/---

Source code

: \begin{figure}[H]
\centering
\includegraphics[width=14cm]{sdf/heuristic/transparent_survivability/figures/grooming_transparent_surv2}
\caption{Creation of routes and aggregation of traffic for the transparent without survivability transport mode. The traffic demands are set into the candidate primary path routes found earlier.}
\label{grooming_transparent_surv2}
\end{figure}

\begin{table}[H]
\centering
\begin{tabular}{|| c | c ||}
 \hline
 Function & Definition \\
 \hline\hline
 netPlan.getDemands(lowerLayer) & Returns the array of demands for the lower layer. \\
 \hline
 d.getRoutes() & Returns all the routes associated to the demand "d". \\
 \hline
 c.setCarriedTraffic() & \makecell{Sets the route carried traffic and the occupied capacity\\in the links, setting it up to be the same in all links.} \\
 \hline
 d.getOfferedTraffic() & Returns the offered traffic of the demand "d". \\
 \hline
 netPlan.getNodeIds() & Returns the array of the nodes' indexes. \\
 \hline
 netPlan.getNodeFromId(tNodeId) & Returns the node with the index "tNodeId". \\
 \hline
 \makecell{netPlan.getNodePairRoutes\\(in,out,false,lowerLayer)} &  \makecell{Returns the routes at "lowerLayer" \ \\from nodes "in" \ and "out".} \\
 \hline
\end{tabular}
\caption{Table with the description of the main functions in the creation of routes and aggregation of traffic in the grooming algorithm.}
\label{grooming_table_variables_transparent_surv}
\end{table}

\---
/---

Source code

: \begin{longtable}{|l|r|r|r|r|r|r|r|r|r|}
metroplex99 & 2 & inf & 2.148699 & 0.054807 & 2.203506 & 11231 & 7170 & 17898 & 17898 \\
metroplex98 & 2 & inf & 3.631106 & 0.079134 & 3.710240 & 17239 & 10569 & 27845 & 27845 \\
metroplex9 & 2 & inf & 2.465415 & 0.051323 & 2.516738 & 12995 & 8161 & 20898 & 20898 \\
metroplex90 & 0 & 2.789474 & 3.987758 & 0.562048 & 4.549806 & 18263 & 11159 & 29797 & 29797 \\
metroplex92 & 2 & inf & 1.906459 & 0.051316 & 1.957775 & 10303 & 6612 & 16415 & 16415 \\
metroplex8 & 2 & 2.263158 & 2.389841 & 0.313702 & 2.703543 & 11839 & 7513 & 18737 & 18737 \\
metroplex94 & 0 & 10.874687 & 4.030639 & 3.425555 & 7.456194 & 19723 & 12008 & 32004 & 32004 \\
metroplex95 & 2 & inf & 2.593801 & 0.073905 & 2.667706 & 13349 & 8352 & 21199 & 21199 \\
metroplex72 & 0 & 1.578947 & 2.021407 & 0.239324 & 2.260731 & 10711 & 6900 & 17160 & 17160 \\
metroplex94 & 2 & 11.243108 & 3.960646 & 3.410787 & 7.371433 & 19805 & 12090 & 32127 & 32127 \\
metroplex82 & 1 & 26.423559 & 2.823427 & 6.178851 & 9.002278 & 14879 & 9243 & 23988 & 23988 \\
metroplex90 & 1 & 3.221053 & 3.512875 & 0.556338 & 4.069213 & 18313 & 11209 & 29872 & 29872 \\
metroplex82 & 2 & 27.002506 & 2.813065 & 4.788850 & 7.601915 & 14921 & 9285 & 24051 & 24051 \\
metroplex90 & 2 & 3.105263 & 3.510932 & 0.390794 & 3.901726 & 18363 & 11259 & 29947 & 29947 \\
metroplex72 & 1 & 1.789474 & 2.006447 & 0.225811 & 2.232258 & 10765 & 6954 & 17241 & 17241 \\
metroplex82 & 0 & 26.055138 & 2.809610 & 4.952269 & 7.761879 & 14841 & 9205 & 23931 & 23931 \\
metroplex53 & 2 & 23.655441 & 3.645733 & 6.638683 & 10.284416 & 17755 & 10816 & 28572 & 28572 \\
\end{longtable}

\---
/---

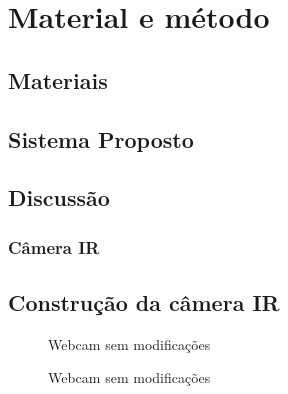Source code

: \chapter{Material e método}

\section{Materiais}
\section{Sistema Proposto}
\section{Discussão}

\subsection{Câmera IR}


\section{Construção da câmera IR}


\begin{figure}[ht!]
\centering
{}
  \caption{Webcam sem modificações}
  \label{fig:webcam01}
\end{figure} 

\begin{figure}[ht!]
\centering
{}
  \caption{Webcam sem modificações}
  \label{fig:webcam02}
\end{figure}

\---

- TO DO
All lines in the listing above that contain "makecell" should be shown.

- ANSWER TO THE PROBLEM
 c.setCarriedTraffic() & \makecell{Sets the route carried traffic and the occupied capacity\\in the links, setting it up to be the same in all links.} \\
 \makecell{netPlan.getNodePairRoutes\\(in,out,false,lowerLayer)} &  \makecell{Returns the routes at "lowerLayer" \ \\from nodes "in" \ and "out".} \\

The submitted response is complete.